Чтобы успеть разобраться с Поиском до начала празднования – всего-то за три дня, – следовало приниматься за дело, а не сидеть в четырех стенах, ожидая, пока морвиты вылечат всех больных и вспомнят про свою гостью.
Да и зачем они ей, право слово?..
Узкая улица, на которой стоял дом морвита, перешла в торговые ряды, где Альда сперва растерялась от шума и пестроты. Она остановилась, перевела дух. «Это не сложнее, чем прием на триста человек, из которых чуть ли не половина стремится обсудить с отцом – через тебя – какое-нибудь важное дело. Ну, вперед…»
В черной накидке и с лицом под белой вуалью, в плотных кожаных перчатках и крепких башмаках Альда чувствовала себя достаточно защищенной от большинства известных тумеров, чтобы совершить небольшую прогулку в одиночестве. Атмы и особенно тумеры обычно цеплялись к человеку, когда тот прикасался к чему-то или кому-то – оттого-то все в Ахимсе кутались в ткань с ног до головы, оставляя на виду лишь глаза; впрочем, Альда быстро заметила, что так одета едва ли треть прохожих. Остальные – от безрассудства? от отчаяния? – разгуливали почти голыми, в одних набедренных повязках или легких платьях с открытыми руками и плечами.

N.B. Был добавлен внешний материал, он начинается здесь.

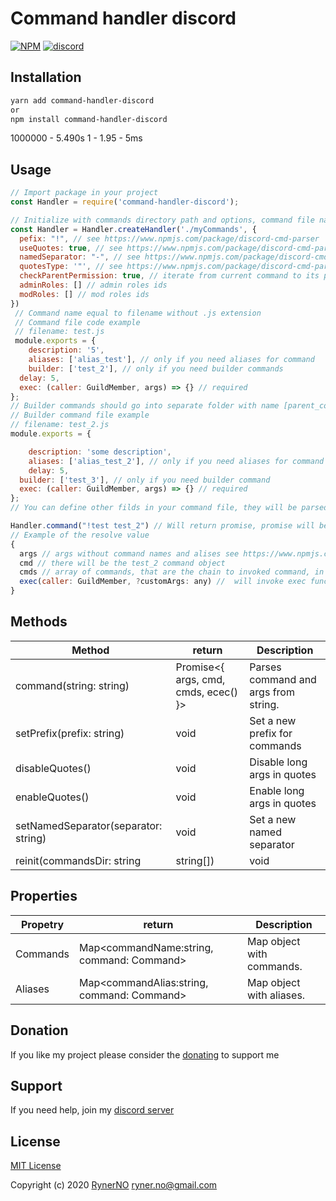   

# Command handler discord
 [![NPM](https://img.shields.io/npm/l/command-handler-discord?style=for-the-badge)](https://github.com/RynerNO/command-handler-discord/blob/master/LICENSE) [![discord](https://img.shields.io/badge/JOIN-DISCORD-7289DA?style=for-the-badge)](https://discord.gg/75NmVJa)

## Installation

```sh
yarn add command-handler-discord
or
npm install command-handler-discord

```
1000000 - 5.490s
1 - 1.95 - 5ms
## Usage
```js
// Import package in your project
const Handler = require('command-handler-discord');

// Initialize with commands directory path and options, command file name will be command name and parser will try to found builder command in with name COMMAND-NAME_builder
const Handler = Handler.createHandler('./myCommands', {
  pefix: "!", // see https://www.npmjs.com/package/discord-cmd-parser
  useQuotes: true, // see https://www.npmjs.com/package/discord-cmd-parser
  namedSeparator: "-", // see https://www.npmjs.com/package/discord-cmd-parser
  quotesType: '"', // see https://www.npmjs.com/package/discord-cmd-parser
  checkParentPermission: true, // iterate from current command to its parrent and check if command caller match permisions lever for each of them
  adminRoles: [] // admin roles ids
  modRoles: [] // mod roles ids
})
 // Command name equal to filename without .js extension
 // Command file code example
 // filename: test.js
 module.exports = {
	description: '5',
	aliases: ['alias_test'], // only if you need aliases for command
	builder: ['test_2'], // only if you need builder commands
  delay: 5,
  exec: (caller: GuildMember, args) => {} // required
};
// Builder commands should go into separate folder with name [parent_command_name]_builder and file should have a name like in builder array of parrent command.
// Builder command file example
// filename: test_2.js
module.exports = {

	description: 'some description',
	aliases: ['alias_test_2'], // only if you need aliases for command
	delay: 5,
  builder: ['test_3'], // only if you need builder command
  exec: (caller: GuildMember, args) => {} // required
};
// You can define other filds in your command file, they will be parsed and you can use as you like

Handler.command("!test test_2") // Will return promise, promise will be resolved if command is found and rejected if not. use this to check if the command exists
// Example of the resolve value
{
  args // args without command names and alises see https://www.npmjs.com/package/discord-cmd-parser
  cmd // there will be the test_2 command object
  cmds // array of commands, that are the chain to invoked command, in that case there will be [test command object, test_2 command object]
  exec(caller: GuildMember, ?customArgs: any) //  will invoke exec function from test_2 command
}

```
## Methods

| Method | return | Description |
| ------ | ------ | ----------- |
| command(string: string) | Promise<{ args, cmd, cmds, ecec() }> | Parses command and args from string.|
| setPrefix(prefix: string) | void | Set a new prefix for commands |
| disableQuotes() | void | Disable long args in quotes |
| enableQuotes() | void | Enable long args in quotes |
| setNamedSeparator(separator: string) | void | Set a new named separator |
| reinit(commandsDir: string | string[]) | void | reinit handler with a new commands directory


## Properties

| Propetry | return | Description |
| ------ | ------ | ----------- |
| Commands | Map<commandName:string, command: Command> | Map object with commands.|
| Aliases | Map<commandAlias:string, command: Command> | Map object with aliases.|


## Donation

If you like my project please consider the [donating](https://www.donationalerts.com/r/rynerno) to support me

## Support

If you need help, join my [discord server](https://discord.gg/75NmVJa)

## License

[MIT License](https://github.com/RynerNO/command-handler-discord/blob/master/LICENSE)

Copyright (c) 2020 [RynerNO](https://github.com/RynerNO) <ryner.no@gmail.com>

И, конечно, у них были атмы.
Слуги в Гиацинтовой башне, как и в остальных обиталищах Чистых, и сами оставались почти чисты. Приращения допускались только для охранников и некоторых слуг, с согласия хозяев, а за серьезную заразу, подхваченную в городе, наказывали и выгоняли. Иной раз служанки, которых посылали на рынок за продуктами, тканями и разными мелочами, могли подцепить все ту же аварицу; подобные мелочи прощали. Поэтому Альда видела воочию маловато атм, хотя читала о множестве.